"Ecosystems are not objects, as they have been treated until now, they have their own life and human beings are part of them. Without them we cannot live," begins Teresa Vicente Giménez, Professor of Philosophy of Law at the University of Murcia, during an interview with La Voz.
Vicente Giménez was awarded the Goldman Environmental Prize, known as the Nobel of the Environment, thanks to her fight to achieve a milestone on the continent, giving legal personality to a European natural space. Specifically, she managed to make the Mar Menor become a subject of rights and obligations and be able to defend itself in court. An initiative that opens the door for groups and the population of Lanzarote to defend the natural spaces of the island as holders of their own rights.
"This declaration implies that the Mar Menor is the bearer of a series of rights that are in the law and that it is capable of defending them by itself through any person," she points out during her visit to Lanzarote, on the occasion of a presentation at the César Manrique Foundation. "Giving it legal personality means, in short, recognizing it sufficient value to be able to defend its right to life, protection and recovery," she adds.
From anthropocentrism to ecocentrism
This battle to achieve more protection for the largest saltwater lagoon in Europe is part of a new thinking, which advances together with ecological science and which states that there is no right to act in an unlimited way on the environment.
"The law has achieved a paradigm shift, from anthropocentrism, with the human being at the center, to ecocentrism, which is the ecosystem at the center," she explains. In this way, the human being is only a part and companies "can develop their activity, but within the limits" of the environment.
"We have exceeded the limits of natural law itself and this is what is causing to question whether planet Earth survives and humanity with it," highlights the also director of the UNESCO Chair in Human Rights and Rights of Nature of the University of Murcia, who defends that economic growth has been prioritized over the survival of the planet.

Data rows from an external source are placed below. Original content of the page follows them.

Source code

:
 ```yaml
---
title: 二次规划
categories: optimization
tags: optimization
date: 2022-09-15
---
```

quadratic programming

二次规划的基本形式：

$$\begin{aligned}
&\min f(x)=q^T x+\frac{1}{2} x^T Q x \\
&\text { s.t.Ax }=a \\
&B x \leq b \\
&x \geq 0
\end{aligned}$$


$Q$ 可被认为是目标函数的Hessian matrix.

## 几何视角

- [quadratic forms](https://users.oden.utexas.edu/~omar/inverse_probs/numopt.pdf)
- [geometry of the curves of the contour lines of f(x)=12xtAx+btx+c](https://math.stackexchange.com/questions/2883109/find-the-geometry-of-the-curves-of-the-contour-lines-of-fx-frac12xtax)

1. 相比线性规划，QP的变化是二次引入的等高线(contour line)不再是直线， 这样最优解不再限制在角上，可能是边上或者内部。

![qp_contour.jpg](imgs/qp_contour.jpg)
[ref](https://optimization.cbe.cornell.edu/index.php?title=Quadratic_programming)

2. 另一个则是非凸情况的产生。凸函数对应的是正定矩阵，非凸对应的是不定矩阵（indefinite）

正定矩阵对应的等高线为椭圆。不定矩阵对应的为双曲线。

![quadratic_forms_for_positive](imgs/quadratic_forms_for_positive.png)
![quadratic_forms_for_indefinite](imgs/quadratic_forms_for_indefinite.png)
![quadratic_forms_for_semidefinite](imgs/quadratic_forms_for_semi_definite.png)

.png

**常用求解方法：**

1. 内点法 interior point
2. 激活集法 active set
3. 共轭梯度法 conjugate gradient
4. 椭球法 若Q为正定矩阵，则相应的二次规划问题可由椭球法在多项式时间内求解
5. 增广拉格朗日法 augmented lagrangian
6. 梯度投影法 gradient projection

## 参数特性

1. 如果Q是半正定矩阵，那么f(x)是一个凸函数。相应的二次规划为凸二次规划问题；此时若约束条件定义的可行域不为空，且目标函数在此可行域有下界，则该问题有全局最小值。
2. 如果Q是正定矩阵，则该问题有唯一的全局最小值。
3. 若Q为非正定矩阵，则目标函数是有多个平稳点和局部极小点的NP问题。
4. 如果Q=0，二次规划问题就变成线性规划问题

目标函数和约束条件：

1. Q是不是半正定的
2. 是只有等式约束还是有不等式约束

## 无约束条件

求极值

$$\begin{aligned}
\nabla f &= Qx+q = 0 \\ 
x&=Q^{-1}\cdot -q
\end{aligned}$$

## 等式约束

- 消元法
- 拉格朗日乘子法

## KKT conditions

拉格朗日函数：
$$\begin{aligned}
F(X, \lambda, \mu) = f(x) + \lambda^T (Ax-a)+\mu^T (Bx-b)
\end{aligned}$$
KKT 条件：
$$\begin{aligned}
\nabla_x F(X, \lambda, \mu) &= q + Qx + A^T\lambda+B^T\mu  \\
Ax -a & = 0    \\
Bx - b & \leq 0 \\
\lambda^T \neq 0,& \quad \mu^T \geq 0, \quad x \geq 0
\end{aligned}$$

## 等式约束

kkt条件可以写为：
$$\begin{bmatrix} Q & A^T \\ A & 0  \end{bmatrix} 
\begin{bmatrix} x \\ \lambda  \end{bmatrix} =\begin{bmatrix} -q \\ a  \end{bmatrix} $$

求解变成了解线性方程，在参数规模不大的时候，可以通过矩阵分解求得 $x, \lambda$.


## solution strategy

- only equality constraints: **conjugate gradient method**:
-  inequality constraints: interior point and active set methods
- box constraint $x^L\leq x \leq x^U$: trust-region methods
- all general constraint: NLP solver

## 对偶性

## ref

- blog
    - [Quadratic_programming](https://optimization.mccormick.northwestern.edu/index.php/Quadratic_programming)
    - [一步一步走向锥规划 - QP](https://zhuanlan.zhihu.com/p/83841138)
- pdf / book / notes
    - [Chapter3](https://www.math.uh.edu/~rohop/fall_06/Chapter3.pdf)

Law 19/2022 gave legal responsibility to the Mar Menor, after being approved in Congress and the Senate. The only party that opposed was Vox, which went to the Constitutional Court, pursuing without success that it collapsed. The judicial body endorsed this measure at the end of 2024. Since then, the population can defend all parts of the Mar Menor in court.
Teresa Vicente Giménez explains that before this law, if the Prosecutor's Office did not consider that it had sufficient evidence to accuse a company that was damaging the Mar Menor, the case was dismissed. However, now the Court calls the Mar Menor to defend itself because it has legal responsibility.
This university professor, who has been studying the right to nature since the eighties, defends that the human being normalized slavery centuries ago and decades ago women did not have the same rights as men. "Women did not have full legal personality and, therefore, we could not defend our rights," she adds. Now, she states that "nature has been the last exploited" and that she understood that the only solution was "to give the exploited the same rights" so that they could defend themselves.
Despite the fact that there are different laws and regulations that protect natural spaces and ecosystems, for example the Mar Menor is safeguarded by European and national protections, its ecosystem has continued to be destroyed. "Environmental law is not enough, although it has been valuable and is in some aspects, but it is not enough for this unlimited environmental destruction," she adds.
Within the great milestones of environmental law, Ecuador was the first country in the world to recognize the right to nature, also known as Pacha Mama (Mother Earth) in Quechua. The Latin American country approved a law in 2008 that recognized the right of nature to exist, maintain itself and regenerate. In addition to them, among others, the Atrato River in Colombia or the Whanganui River in New Zealand managed to obtain their own legal personality in 2016 and 2017, respectively.
In this fight to achieve more rights for the Mar Menor, Teresa Vicente has met people who said that it was not possible to give rights to a natural space. "Part of the academy, as they did with women and social justice, may say that it does not exist, that it is impossible, but the law is a technique," she says.
In this sense, she points out that "if there is an architect who knows how to make a type of architecture that does not negatively affect the environment, then let him do it, if there are others who do not know how to do it, let them not say that it is impossible, simply let others come," in relation to Manrique's work on the island. In this case, the Goldman winner as a lawyer firmly believed that this can be done and that ecosystems can be given legal personality so that they can defend themselves.